[Exercise description] Where in the records does the word "combines" appear? Copy each line that holds it.

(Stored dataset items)
──────────────────────────────

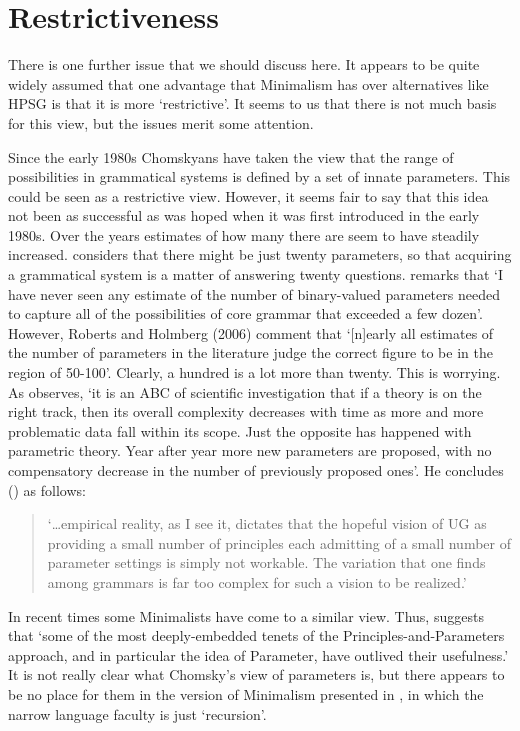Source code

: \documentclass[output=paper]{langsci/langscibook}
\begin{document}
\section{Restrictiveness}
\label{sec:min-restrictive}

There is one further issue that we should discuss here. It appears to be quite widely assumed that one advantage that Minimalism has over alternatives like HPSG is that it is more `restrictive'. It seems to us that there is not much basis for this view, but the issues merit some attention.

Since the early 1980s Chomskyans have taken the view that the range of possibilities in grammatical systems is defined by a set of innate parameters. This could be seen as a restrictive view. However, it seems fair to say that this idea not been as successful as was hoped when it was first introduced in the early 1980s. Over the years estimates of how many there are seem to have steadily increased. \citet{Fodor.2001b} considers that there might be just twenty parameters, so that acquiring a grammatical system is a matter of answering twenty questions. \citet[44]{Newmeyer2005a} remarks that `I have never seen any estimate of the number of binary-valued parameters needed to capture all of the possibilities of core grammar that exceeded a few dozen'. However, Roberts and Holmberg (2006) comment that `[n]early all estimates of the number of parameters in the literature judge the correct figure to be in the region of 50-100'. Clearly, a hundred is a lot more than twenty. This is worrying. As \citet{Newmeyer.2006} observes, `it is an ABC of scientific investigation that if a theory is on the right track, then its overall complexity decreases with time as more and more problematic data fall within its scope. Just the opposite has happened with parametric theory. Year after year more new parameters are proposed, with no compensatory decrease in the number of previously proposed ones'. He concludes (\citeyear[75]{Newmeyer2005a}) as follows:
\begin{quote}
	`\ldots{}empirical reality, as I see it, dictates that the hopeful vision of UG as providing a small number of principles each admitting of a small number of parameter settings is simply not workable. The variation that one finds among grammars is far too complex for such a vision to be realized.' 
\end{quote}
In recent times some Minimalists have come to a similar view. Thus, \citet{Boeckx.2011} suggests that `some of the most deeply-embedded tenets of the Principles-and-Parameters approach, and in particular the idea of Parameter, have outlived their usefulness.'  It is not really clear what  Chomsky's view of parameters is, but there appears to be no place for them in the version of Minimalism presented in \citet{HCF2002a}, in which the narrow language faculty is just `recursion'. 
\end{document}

──────────────────────────────

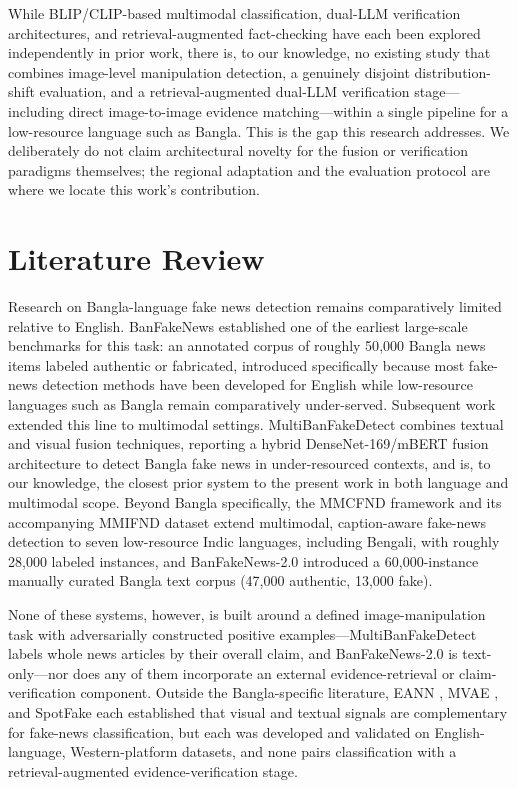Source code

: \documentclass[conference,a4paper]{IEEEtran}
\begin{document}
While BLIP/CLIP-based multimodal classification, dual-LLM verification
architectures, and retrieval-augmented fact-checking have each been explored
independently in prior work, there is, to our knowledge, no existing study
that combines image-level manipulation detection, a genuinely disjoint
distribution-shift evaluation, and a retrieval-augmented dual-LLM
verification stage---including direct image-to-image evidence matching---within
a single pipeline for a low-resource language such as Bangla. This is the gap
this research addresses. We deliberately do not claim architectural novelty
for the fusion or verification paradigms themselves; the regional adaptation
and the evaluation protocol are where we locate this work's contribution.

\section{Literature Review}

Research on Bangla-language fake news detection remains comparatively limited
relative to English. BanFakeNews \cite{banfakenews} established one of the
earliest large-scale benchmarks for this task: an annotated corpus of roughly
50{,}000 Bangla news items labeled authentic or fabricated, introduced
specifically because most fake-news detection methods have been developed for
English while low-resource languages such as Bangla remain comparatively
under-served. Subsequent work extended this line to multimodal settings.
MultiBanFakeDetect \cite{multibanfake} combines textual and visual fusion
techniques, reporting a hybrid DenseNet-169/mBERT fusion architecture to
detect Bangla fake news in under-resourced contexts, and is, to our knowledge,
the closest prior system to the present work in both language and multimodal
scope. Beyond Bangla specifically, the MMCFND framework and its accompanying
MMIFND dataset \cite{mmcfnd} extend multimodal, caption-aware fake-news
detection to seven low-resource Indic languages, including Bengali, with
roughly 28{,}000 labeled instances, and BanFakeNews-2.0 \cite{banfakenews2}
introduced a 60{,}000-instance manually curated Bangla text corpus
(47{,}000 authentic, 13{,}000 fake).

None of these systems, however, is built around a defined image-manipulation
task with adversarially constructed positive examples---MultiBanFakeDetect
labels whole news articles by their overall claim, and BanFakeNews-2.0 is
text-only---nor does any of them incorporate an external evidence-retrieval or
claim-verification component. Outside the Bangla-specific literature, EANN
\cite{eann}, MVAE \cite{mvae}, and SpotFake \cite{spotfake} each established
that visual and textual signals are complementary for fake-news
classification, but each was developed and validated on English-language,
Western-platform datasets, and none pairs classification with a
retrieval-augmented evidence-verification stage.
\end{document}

──────────────────────────────

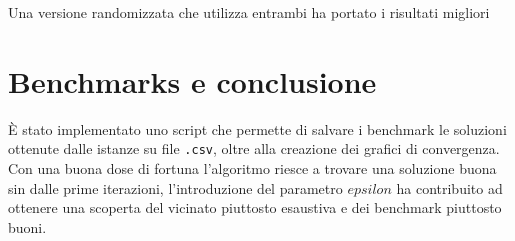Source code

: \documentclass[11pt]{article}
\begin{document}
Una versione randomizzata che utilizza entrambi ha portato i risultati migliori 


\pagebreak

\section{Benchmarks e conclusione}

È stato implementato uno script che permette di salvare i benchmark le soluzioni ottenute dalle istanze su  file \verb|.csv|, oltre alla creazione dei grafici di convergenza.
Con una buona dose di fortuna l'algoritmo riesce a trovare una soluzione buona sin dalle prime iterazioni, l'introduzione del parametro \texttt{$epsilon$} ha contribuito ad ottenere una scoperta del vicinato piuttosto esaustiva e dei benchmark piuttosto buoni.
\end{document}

──────────────────────────────

[Problem solution]
that combines image-level manipulation detection, a genuinely disjoint
MultiBanFakeDetect \cite{multibanfake} combines textual and visual fusion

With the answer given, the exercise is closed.